REQUIREMENT = Where the line containing "Sample provided in" appears in the records below, begin there and output each line verbatim through the last line.

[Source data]
- - - - - - -
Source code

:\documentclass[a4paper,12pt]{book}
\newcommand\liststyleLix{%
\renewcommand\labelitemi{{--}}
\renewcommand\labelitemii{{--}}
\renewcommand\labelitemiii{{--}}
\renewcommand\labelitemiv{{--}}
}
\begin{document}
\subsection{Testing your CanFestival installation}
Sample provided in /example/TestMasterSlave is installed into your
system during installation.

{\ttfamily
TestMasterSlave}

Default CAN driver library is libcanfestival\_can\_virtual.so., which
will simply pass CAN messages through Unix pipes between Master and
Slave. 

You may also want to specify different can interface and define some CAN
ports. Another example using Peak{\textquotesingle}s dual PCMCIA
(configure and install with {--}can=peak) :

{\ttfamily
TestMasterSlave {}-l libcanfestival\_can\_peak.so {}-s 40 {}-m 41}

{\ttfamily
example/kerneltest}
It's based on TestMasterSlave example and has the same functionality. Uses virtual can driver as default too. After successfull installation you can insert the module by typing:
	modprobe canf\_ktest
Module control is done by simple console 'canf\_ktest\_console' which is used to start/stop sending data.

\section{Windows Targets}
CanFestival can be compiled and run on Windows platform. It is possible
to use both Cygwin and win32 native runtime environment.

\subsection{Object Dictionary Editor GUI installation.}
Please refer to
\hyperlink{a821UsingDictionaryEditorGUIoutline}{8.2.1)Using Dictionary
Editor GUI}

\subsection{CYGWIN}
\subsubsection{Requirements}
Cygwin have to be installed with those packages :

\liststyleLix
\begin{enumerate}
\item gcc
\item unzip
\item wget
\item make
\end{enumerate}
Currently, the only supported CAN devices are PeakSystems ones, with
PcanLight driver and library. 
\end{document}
- - - - - - -
TASK OUTPUT =
Sample provided in /example/TestMasterSlave is installed into your
system during installation.

{\ttfamily
TestMasterSlave}

Default CAN driver library is libcanfestival\_can\_virtual.so., which
will simply pass CAN messages through Unix pipes between Master and
Slave. 

You may also want to specify different can interface and define some CAN
ports. Another example using Peak{\textquotesingle}s dual PCMCIA
(configure and install with {--}can=peak) :

{\ttfamily
TestMasterSlave {}-l libcanfestival\_can\_peak.so {}-s 40 {}-m 41}

{\ttfamily
example/kerneltest}
It's based on TestMasterSlave example and has the same functionality. Uses virtual can driver as default too. After successfull installation you can insert the module by typing:
	modprobe canf\_ktest
Module control is done by simple console 'canf\_ktest\_console' which is used to start/stop sending data.

\section{Windows Targets}
CanFestival can be compiled and run on Windows platform. It is possible
to use both Cygwin and win32 native runtime environment.

\subsection{Object Dictionary Editor GUI installation.}
Please refer to
\hyperlink{a821UsingDictionaryEditorGUIoutline}{8.2.1)Using Dictionary
Editor GUI}

\subsection{CYGWIN}
\subsubsection{Requirements}
Cygwin have to be installed with those packages :

\liststyleLix
\begin{enumerate}
\item gcc
\item unzip
\item wget
\item make
\end{enumerate}
Currently, the only supported CAN devices are PeakSystems ones, with
PcanLight driver and library. 
\end{document}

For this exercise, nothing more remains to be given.